Saved entries:
════════════════

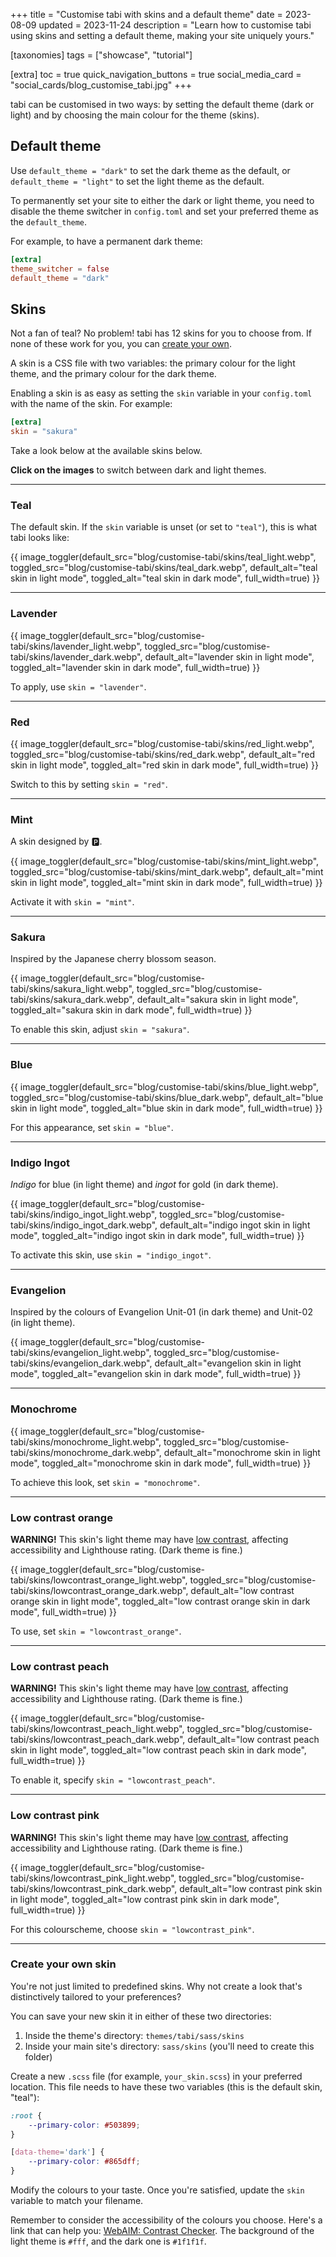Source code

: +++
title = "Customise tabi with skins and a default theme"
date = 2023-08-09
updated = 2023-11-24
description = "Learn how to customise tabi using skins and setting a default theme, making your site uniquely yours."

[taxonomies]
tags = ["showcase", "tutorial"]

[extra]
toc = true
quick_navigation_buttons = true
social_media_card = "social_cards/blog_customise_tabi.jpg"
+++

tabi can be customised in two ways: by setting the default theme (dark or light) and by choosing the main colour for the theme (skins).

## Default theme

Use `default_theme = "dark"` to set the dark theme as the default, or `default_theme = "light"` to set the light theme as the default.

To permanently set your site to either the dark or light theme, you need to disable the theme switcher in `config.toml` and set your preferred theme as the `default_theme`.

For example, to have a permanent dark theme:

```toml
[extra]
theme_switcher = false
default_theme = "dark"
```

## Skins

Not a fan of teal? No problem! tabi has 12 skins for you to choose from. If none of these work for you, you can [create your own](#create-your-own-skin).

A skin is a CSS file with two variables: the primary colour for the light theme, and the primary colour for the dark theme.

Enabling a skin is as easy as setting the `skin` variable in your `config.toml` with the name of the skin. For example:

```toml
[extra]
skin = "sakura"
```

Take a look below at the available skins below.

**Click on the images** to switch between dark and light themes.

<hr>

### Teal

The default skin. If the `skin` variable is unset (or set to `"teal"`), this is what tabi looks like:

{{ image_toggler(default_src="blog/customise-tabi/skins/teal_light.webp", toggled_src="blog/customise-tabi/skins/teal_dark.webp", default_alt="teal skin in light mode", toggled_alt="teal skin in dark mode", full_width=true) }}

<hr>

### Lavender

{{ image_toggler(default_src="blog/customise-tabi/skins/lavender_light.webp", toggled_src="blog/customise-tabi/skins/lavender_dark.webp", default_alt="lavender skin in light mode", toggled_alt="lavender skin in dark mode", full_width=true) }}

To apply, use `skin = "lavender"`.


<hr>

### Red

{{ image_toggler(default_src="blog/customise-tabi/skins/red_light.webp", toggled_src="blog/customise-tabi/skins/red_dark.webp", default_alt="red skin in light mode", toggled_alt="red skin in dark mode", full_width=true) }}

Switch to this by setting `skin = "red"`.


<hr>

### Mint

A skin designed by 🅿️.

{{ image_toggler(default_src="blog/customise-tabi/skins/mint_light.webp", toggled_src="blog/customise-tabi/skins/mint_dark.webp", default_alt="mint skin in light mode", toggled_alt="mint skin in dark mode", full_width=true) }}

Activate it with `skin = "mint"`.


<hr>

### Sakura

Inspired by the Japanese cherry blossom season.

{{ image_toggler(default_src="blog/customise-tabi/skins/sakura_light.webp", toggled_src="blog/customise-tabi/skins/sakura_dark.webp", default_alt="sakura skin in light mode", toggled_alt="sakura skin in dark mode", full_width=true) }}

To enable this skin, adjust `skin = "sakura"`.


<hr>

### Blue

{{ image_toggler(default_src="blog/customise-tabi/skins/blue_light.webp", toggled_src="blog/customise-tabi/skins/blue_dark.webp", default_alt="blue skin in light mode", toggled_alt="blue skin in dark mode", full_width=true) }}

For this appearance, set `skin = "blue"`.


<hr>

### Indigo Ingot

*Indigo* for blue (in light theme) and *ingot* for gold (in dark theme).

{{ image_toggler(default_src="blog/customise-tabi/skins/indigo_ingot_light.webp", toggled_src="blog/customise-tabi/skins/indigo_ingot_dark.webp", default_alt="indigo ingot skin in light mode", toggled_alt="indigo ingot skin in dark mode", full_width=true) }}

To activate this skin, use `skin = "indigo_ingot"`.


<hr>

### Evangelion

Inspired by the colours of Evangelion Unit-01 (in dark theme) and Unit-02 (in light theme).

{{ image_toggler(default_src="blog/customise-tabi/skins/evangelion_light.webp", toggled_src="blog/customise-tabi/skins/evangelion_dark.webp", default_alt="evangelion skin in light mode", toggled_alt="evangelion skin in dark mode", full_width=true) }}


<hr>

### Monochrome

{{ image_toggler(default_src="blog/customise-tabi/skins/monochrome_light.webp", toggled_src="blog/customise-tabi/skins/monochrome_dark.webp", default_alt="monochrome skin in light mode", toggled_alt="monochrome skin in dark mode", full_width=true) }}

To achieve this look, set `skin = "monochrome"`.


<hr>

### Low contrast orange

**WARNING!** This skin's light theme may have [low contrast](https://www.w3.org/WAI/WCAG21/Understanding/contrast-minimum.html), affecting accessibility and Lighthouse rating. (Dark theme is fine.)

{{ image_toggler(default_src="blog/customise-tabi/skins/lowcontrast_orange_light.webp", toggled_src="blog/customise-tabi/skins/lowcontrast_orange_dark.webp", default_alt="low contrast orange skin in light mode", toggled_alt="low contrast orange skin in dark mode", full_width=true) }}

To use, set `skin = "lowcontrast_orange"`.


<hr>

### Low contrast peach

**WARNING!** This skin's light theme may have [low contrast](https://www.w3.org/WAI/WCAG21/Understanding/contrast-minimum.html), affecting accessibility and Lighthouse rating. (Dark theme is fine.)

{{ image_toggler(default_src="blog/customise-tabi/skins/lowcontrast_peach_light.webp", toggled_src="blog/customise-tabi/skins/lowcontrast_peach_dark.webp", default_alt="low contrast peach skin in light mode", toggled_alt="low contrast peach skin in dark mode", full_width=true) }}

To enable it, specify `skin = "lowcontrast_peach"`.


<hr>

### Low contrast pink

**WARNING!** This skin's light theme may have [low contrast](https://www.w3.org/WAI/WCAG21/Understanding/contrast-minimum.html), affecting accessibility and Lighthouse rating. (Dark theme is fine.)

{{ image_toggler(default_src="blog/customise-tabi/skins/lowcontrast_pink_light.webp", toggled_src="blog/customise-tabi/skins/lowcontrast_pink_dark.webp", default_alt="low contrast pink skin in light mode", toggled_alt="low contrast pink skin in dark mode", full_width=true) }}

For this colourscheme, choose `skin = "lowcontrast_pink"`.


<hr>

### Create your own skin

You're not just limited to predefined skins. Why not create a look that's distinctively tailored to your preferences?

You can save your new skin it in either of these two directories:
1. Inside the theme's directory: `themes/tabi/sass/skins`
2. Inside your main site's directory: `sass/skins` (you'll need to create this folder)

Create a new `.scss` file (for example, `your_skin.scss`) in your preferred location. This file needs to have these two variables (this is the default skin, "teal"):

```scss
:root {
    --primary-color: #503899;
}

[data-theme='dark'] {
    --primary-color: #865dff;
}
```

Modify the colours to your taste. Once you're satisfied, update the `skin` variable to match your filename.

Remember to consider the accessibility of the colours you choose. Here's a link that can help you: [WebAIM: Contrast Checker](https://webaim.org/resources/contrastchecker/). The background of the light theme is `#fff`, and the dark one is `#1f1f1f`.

════════════════

→ **Work request**
Lines in the data that hold "main" must be located and copied.

→ **Task solution**
tabi can be customised in two ways: by setting the default theme (dark or light) and by choosing the main colour for the theme (skins).
2. Inside your main site's directory: `sass/skins` (you'll need to create this folder)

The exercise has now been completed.